(Collected data)
• • • • •

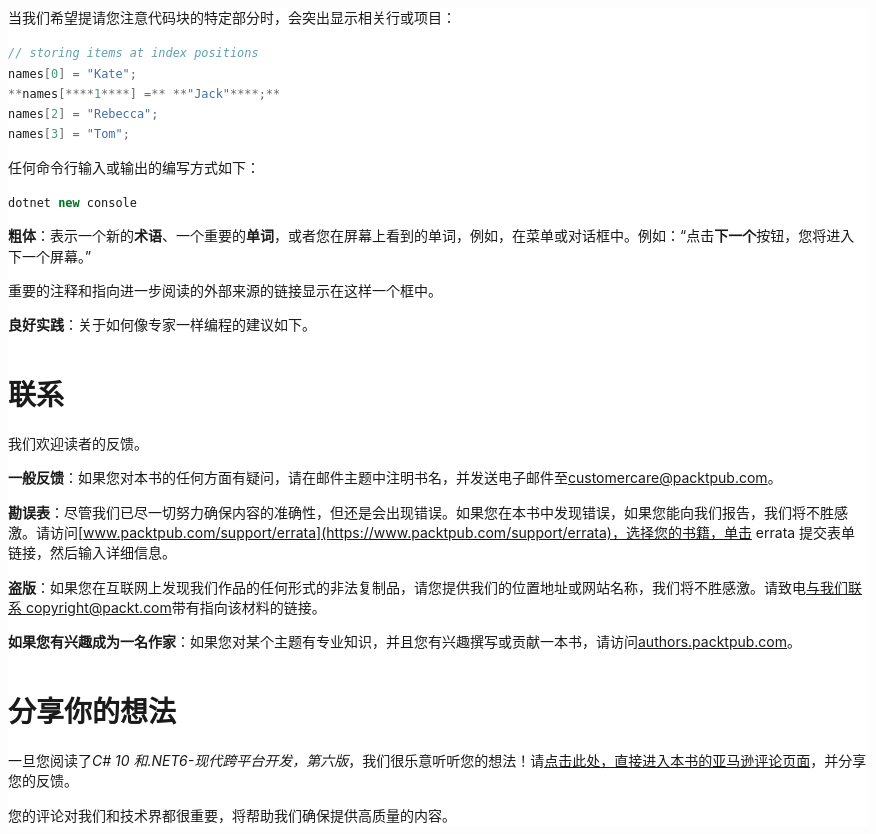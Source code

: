 当我们希望提请您注意代码块的特定部分时，会突出显示相关行或项目：

```cs
// storing items at index positions 
names[0] = "Kate";
**names[****1****] =** **"Jack"****;** 
names[2] = "Rebecca"; 
names[3] = "Tom"; 
```

任何命令行输入或输出的编写方式如下：

```cs
dotnet new console 
```

**粗体**：表示一个新的**术语**、一个重要的**单词**，或者您在屏幕上看到的单词，例如，在菜单或对话框中。例如：“点击**下一个**按钮，您将进入下一个屏幕。”

重要的注释和指向进一步阅读的外部来源的链接显示在这样一个框中。

**良好实践**：关于如何像专家一样编程的建议如下。

# 联系

我们欢迎读者的反馈。

**一般反馈**：如果您对本书的任何方面有疑问，请在邮件主题中注明书名，并发送电子邮件至[customercare@packtpub.com](mailto:customercare@packtpub.com)。

**勘误表**：尽管我们已尽一切努力确保内容的准确性，但还是会出现错误。如果您在本书中发现错误，如果您能向我们报告，我们将不胜感激。请访问[www.packtpub.com/support/errata](https://www.packtpub.com/support/errata)，选择您的书籍，单击 errata 提交表单链接，然后输入详细信息。

**盗版**：如果您在互联网上发现我们作品的任何形式的非法复制品，请您提供我们的位置地址或网站名称，我们将不胜感激。请致电[与我们联系 copyright@packt.com](mailto:copyright@packt.com)带有指向该材料的链接。

**如果您有兴趣成为一名作家**：如果您对某个主题有专业知识，并且您有兴趣撰写或贡献一本书，请访问[authors.packtpub.com](https://authors.packtpub.com/)。

# 分享你的想法

一旦您阅读了*C# 10 和.NET6-现代跨平台开发，第六版*，我们很乐意听听您的想法！请[点击此处，直接进入本书的亚马逊评论页面](https://packt.link/r/1801077363)，并分享您的反馈。

您的评论对我们和技术界都很重要，将帮助我们确保提供高质量的内容。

• • • • •

To do: Each record above needs to be transcribed word for word, with its pictures omitted.

Exercise output:
Source code

: 当我们希望提请您注意代码块的特定部分时，会突出显示相关行或项目：

```cs
// storing items at index positions 
names[0] = "Kate";
**names[****1****] =** **"Jack"****;** 
names[2] = "Rebecca"; 
names[3] = "Tom"; 
```

任何命令行输入或输出的编写方式如下：

```cs
dotnet new console 
```

**粗体**：表示一个新的**术语**、一个重要的**单词**，或者您在屏幕上看到的单词，例如，在菜单或对话框中。例如：“点击**下一个**按钮，您将进入下一个屏幕。”

重要的注释和指向进一步阅读的外部来源的链接显示在这样一个框中。

**良好实践**：关于如何像专家一样编程的建议如下。

# 联系

我们欢迎读者的反馈。

**一般反馈**：如果您对本书的任何方面有疑问，请在邮件主题中注明书名，并发送电子邮件至[customercare@packtpub.com](mailto:customercare@packtpub.com)。

**勘误表**：尽管我们已尽一切努力确保内容的准确性，但还是会出现错误。如果您在本书中发现错误，如果您能向我们报告，我们将不胜感激。请访问[www.packtpub.com/support/errata](https://www.packtpub.com/support/errata)，选择您的书籍，单击 errata 提交表单链接，然后输入详细信息。

**盗版**：如果您在互联网上发现我们作品的任何形式的非法复制品，请您提供我们的位置地址或网站名称，我们将不胜感激。请致电[与我们联系 copyright@packt.com](mailto:copyright@packt.com)带有指向该材料的链接。

**如果您有兴趣成为一名作家**：如果您对某个主题有专业知识，并且您有兴趣撰写或贡献一本书，请访问[authors.packtpub.com](https://authors.packtpub.com/)。

# 分享你的想法

一旦您阅读了*C# 10 和.NET6-现代跨平台开发，第六版*，我们很乐意听听您的想法！请[点击此处，直接进入本书的亚马逊评论页面](https://packt.link/r/1801077363)，并分享您的反馈。

您的评论对我们和技术界都很重要，将帮助我们确保提供高质量的内容。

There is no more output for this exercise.